What is needed:
Check every line of the records below for the string "optionnelle" and copy the ones that have it.

Records:

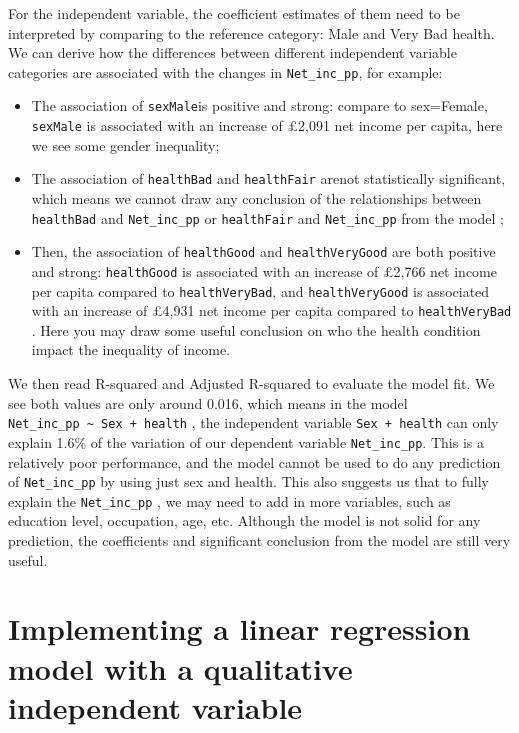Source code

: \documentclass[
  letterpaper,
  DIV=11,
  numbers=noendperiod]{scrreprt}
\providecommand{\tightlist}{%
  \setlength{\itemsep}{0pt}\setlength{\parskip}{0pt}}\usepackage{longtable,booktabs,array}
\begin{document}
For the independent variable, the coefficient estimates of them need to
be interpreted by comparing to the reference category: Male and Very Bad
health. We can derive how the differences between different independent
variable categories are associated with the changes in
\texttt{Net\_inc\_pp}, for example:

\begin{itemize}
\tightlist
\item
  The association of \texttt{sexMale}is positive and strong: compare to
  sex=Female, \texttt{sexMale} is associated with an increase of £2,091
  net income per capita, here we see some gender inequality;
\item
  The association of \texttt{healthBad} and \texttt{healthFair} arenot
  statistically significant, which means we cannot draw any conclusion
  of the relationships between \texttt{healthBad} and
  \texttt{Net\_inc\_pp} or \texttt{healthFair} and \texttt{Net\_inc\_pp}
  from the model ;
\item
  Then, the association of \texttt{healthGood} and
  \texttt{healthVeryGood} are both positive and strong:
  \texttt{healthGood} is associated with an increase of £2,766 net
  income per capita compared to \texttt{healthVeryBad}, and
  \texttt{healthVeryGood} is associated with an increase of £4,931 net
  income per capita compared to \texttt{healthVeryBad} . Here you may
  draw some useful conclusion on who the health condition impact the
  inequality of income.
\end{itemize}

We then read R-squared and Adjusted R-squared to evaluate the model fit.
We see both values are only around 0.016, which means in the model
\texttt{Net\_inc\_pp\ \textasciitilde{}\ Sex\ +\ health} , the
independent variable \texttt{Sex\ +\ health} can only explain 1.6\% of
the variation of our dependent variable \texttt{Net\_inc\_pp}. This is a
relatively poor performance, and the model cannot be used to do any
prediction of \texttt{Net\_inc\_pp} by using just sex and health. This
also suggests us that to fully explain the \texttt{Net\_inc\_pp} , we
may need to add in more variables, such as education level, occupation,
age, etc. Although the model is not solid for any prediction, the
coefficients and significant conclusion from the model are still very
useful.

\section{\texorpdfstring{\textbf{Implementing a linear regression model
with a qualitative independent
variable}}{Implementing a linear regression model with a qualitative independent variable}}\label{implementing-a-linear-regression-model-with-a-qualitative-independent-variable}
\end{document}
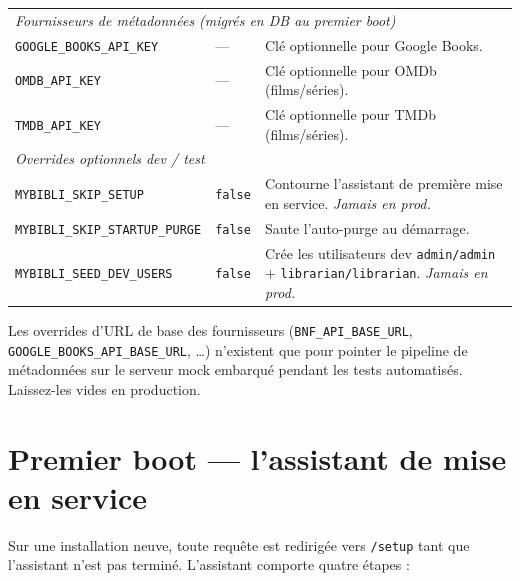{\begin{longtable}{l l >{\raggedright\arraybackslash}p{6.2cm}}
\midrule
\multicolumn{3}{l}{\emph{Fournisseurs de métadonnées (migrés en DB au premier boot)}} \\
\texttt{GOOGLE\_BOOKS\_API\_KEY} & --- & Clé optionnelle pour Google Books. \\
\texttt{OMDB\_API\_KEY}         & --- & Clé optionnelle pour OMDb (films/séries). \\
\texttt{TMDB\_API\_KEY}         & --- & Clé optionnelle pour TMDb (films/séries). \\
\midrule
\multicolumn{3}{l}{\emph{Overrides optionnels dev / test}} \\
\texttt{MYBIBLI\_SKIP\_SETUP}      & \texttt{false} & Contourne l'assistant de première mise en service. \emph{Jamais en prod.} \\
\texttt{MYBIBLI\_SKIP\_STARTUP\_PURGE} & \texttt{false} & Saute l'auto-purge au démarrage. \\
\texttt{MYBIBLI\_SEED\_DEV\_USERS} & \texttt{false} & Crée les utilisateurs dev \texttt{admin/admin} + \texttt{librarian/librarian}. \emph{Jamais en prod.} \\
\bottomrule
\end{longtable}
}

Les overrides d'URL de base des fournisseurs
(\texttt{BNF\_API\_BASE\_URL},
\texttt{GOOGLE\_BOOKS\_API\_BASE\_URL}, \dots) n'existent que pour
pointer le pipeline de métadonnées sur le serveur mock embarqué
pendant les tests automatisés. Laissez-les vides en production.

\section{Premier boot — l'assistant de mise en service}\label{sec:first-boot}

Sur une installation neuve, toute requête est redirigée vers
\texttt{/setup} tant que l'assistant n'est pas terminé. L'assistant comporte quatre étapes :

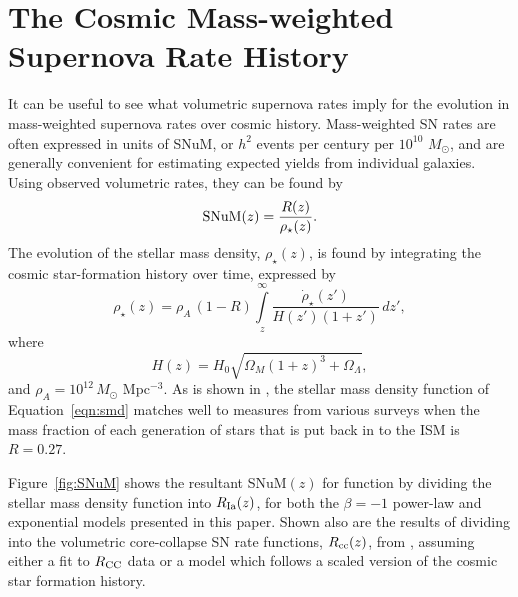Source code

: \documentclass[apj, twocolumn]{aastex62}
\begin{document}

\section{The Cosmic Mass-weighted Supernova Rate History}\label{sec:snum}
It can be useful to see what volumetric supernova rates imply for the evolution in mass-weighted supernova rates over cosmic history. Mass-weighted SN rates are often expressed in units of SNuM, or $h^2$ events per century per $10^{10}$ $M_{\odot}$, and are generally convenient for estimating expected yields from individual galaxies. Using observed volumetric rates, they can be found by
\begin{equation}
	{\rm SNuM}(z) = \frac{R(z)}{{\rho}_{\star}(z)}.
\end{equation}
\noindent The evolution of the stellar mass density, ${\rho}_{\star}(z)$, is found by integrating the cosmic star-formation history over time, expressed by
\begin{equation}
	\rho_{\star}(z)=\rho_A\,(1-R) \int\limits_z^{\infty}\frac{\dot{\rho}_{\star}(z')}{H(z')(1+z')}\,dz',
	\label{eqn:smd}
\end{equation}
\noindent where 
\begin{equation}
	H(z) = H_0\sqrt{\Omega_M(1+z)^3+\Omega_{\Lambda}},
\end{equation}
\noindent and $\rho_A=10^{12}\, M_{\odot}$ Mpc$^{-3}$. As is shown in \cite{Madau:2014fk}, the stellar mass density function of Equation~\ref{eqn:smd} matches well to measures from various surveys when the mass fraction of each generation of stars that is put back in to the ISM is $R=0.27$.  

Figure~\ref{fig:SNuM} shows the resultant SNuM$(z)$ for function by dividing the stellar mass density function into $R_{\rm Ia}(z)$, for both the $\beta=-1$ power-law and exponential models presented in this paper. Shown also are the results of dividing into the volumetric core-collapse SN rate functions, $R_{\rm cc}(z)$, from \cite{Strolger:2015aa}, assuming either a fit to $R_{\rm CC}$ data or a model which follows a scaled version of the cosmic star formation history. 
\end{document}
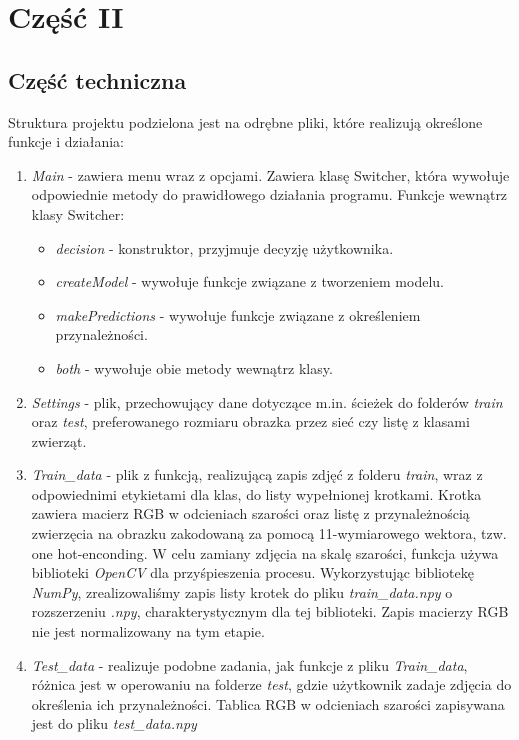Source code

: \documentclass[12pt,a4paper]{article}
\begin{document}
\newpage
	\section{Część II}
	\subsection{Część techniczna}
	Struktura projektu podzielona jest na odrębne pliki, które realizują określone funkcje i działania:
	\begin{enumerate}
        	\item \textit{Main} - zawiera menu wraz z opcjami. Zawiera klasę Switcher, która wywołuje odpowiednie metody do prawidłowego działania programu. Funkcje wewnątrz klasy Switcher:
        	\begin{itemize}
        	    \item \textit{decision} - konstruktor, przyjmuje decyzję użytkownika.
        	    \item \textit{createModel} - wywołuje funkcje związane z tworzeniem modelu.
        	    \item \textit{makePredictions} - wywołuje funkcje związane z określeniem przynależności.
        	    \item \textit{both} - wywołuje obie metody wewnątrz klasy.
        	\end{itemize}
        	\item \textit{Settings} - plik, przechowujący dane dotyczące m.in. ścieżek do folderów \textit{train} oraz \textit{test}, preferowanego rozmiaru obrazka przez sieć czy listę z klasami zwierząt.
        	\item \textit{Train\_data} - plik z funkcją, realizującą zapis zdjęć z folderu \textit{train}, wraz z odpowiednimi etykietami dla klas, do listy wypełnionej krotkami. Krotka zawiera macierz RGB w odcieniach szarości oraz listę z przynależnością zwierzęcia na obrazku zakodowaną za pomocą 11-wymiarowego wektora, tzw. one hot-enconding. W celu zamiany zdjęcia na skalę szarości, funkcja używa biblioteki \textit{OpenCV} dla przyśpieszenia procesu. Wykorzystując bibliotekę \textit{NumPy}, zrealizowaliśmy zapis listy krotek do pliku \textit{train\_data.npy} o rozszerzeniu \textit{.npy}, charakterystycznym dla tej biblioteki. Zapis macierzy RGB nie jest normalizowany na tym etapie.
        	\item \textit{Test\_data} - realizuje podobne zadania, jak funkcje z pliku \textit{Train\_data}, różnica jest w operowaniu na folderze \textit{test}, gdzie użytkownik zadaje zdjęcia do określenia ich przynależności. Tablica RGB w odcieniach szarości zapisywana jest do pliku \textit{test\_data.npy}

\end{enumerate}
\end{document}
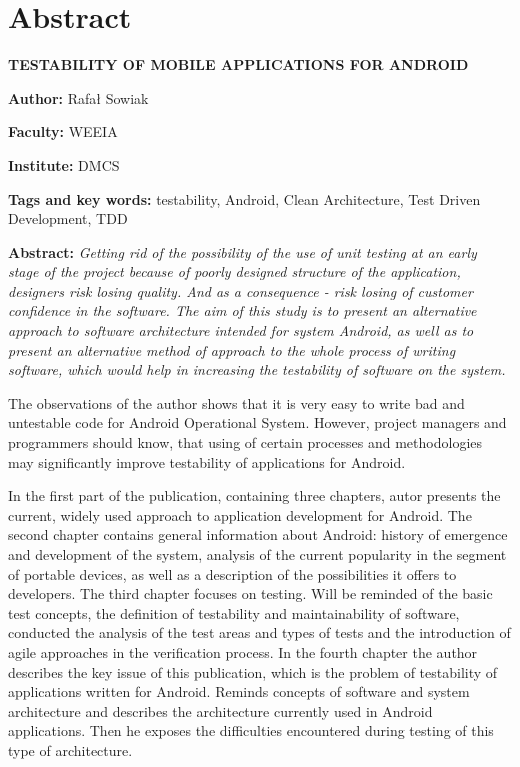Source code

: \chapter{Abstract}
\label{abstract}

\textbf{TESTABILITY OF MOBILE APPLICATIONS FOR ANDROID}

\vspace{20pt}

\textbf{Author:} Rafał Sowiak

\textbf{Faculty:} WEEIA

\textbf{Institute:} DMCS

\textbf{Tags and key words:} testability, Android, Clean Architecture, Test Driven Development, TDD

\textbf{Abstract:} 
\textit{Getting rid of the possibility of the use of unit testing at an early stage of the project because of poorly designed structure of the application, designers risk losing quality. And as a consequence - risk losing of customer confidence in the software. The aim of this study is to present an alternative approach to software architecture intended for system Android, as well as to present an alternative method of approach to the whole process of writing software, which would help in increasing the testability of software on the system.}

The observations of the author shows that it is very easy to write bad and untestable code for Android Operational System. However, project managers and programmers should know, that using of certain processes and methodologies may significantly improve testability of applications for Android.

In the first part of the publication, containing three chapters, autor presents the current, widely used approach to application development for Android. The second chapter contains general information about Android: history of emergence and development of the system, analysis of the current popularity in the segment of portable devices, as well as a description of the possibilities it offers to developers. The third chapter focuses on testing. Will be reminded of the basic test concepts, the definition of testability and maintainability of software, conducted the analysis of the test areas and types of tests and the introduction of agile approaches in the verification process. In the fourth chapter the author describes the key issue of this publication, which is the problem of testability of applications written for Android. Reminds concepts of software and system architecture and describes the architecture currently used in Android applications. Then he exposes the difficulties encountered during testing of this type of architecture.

Reply:
\texttt{GOOGLE\_BOOKS\_API\_KEY} & --- & Clé optionnelle pour Google Books. \\
\texttt{OMDB\_API\_KEY}         & --- & Clé optionnelle pour OMDb (films/séries). \\
\texttt{TMDB\_API\_KEY}         & --- & Clé optionnelle pour TMDb (films/séries). \\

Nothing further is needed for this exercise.